* [How to complete this task] Give all the records again, with no alterations.

* [Data entries]
=== Begin Enclosure ===
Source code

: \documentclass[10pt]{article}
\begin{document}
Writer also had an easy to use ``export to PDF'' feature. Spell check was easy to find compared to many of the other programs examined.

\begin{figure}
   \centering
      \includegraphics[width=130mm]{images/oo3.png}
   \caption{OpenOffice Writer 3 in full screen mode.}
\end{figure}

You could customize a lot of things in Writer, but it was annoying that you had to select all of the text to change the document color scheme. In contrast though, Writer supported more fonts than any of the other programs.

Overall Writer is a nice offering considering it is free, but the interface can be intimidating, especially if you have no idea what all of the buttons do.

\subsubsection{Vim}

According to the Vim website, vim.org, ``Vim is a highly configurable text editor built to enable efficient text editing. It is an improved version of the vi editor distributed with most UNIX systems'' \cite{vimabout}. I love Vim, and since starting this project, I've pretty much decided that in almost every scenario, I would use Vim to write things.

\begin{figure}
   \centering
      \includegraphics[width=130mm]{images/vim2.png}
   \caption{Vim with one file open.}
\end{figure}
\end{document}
=== End Enclosure ===
* [Your response]
Source code

: \documentclass[10pt]{article}
\begin{document}
Writer also had an easy to use ``export to PDF'' feature. Spell check was easy to find compared to many of the other programs examined.

\begin{figure}
   \centering
      \includegraphics[width=130mm]{images/oo3.png}
   \caption{OpenOffice Writer 3 in full screen mode.}
\end{figure}

You could customize a lot of things in Writer, but it was annoying that you had to select all of the text to change the document color scheme. In contrast though, Writer supported more fonts than any of the other programs.

Overall Writer is a nice offering considering it is free, but the interface can be intimidating, especially if you have no idea what all of the buttons do.

\subsubsection{Vim}

According to the Vim website, vim.org, ``Vim is a highly configurable text editor built to enable efficient text editing. It is an improved version of the vi editor distributed with most UNIX systems'' \cite{vimabout}. I love Vim, and since starting this project, I've pretty much decided that in almost every scenario, I would use Vim to write things.

\begin{figure}
   \centering
      \includegraphics[width=130mm]{images/vim2.png}
   \caption{Vim with one file open.}
\end{figure}
\end{document}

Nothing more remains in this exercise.